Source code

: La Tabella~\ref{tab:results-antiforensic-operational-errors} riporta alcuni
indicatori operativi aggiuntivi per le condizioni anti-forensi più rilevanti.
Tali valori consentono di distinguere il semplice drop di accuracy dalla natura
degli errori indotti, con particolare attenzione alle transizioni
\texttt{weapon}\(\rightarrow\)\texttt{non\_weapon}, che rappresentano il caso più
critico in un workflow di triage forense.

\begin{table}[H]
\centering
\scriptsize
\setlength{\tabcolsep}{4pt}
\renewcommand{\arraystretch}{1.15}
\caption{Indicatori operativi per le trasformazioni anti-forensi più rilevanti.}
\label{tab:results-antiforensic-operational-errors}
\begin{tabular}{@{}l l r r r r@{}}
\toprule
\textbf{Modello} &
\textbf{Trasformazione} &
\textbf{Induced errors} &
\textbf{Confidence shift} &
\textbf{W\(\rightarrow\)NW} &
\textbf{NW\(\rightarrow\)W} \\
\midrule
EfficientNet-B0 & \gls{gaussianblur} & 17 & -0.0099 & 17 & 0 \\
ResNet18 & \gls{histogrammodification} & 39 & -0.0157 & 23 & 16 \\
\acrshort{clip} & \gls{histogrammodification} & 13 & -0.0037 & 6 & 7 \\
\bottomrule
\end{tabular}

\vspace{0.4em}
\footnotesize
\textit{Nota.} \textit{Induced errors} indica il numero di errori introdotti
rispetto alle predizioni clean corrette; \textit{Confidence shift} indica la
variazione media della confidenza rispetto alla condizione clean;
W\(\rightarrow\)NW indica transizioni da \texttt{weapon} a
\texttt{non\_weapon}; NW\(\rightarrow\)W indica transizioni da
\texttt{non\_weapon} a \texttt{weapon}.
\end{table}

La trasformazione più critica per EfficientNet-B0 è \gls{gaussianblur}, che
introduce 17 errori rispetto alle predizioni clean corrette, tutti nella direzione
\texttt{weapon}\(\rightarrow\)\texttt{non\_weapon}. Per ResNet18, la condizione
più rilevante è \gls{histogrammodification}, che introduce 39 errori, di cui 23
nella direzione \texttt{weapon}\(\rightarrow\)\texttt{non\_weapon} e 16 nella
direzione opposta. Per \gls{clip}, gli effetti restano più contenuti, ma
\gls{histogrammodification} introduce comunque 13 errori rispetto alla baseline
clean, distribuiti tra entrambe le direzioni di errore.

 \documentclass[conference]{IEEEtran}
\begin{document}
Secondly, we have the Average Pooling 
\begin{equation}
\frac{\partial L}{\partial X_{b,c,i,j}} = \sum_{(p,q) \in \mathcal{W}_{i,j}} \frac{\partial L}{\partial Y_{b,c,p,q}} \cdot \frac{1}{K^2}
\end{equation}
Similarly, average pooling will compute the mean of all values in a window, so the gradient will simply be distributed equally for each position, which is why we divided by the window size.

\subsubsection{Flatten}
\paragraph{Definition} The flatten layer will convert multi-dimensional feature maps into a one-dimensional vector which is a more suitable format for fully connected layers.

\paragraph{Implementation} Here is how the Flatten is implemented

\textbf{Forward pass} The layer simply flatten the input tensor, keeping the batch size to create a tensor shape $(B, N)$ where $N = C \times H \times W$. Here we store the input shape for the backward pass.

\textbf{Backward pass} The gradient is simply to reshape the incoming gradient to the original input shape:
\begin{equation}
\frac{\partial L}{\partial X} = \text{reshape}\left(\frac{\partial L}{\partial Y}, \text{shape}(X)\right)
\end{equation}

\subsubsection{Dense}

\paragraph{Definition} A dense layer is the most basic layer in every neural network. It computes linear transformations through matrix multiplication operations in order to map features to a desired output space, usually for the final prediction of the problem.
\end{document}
__________
* ASSIGNED TASK
Write out the data once more, word for word.

* ANSWER SPACE
Source code

: La Tabella~\ref{tab:results-antiforensic-operational-errors} riporta alcuni
indicatori operativi aggiuntivi per le condizioni anti-forensi più rilevanti.
Tali valori consentono di distinguere il semplice drop di accuracy dalla natura
degli errori indotti, con particolare attenzione alle transizioni
\texttt{weapon}\(\rightarrow\)\texttt{non\_weapon}, che rappresentano il caso più
critico in un workflow di triage forense.

\begin{table}[H]
\centering
\scriptsize
\setlength{\tabcolsep}{4pt}
\renewcommand{\arraystretch}{1.15}
\caption{Indicatori operativi per le trasformazioni anti-forensi più rilevanti.}
\label{tab:results-antiforensic-operational-errors}
\begin{tabular}{@{}l l r r r r@{}}
\toprule
\textbf{Modello} &
\textbf{Trasformazione} &
\textbf{Induced errors} &
\textbf{Confidence shift} &
\textbf{W\(\rightarrow\)NW} &
\textbf{NW\(\rightarrow\)W} \\
\midrule
EfficientNet-B0 & \gls{gaussianblur} & 17 & -0.0099 & 17 & 0 \\
ResNet18 & \gls{histogrammodification} & 39 & -0.0157 & 23 & 16 \\
\acrshort{clip} & \gls{histogrammodification} & 13 & -0.0037 & 6 & 7 \\
\bottomrule
\end{tabular}

\vspace{0.4em}
\footnotesize
\textit{Nota.} \textit{Induced errors} indica il numero di errori introdotti
rispetto alle predizioni clean corrette; \textit{Confidence shift} indica la
variazione media della confidenza rispetto alla condizione clean;
W\(\rightarrow\)NW indica transizioni da \texttt{weapon} a
\texttt{non\_weapon}; NW\(\rightarrow\)W indica transizioni da
\texttt{non\_weapon} a \texttt{weapon}.
\end{table}

La trasformazione più critica per EfficientNet-B0 è \gls{gaussianblur}, che
introduce 17 errori rispetto alle predizioni clean corrette, tutti nella direzione
\texttt{weapon}\(\rightarrow\)\texttt{non\_weapon}. Per ResNet18, la condizione
più rilevante è \gls{histogrammodification}, che introduce 39 errori, di cui 23
nella direzione \texttt{weapon}\(\rightarrow\)\texttt{non\_weapon} e 16 nella
direzione opposta. Per \gls{clip}, gli effetti restano più contenuti, ma
\gls{histogrammodification} introduce comunque 13 errori rispetto alla baseline
clean, distribuiti tra entrambe le direzioni di errore.

 \documentclass[conference]{IEEEtran}
\begin{document}
Secondly, we have the Average Pooling 
\begin{equation}
\frac{\partial L}{\partial X_{b,c,i,j}} = \sum_{(p,q) \in \mathcal{W}_{i,j}} \frac{\partial L}{\partial Y_{b,c,p,q}} \cdot \frac{1}{K^2}
\end{equation}
Similarly, average pooling will compute the mean of all values in a window, so the gradient will simply be distributed equally for each position, which is why we divided by the window size.

\subsubsection{Flatten}
\paragraph{Definition} The flatten layer will convert multi-dimensional feature maps into a one-dimensional vector which is a more suitable format for fully connected layers.

\paragraph{Implementation} Here is how the Flatten is implemented

\textbf{Forward pass} The layer simply flatten the input tensor, keeping the batch size to create a tensor shape $(B, N)$ where $N = C \times H \times W$. Here we store the input shape for the backward pass.

\textbf{Backward pass} The gradient is simply to reshape the incoming gradient to the original input shape:
\begin{equation}
\frac{\partial L}{\partial X} = \text{reshape}\left(\frac{\partial L}{\partial Y}, \text{shape}(X)\right)
\end{equation}

\subsubsection{Dense}

\paragraph{Definition} A dense layer is the most basic layer in every neural network. It computes linear transformations through matrix multiplication operations in order to map features to a desired output space, usually for the final prediction of the problem.
\end{document}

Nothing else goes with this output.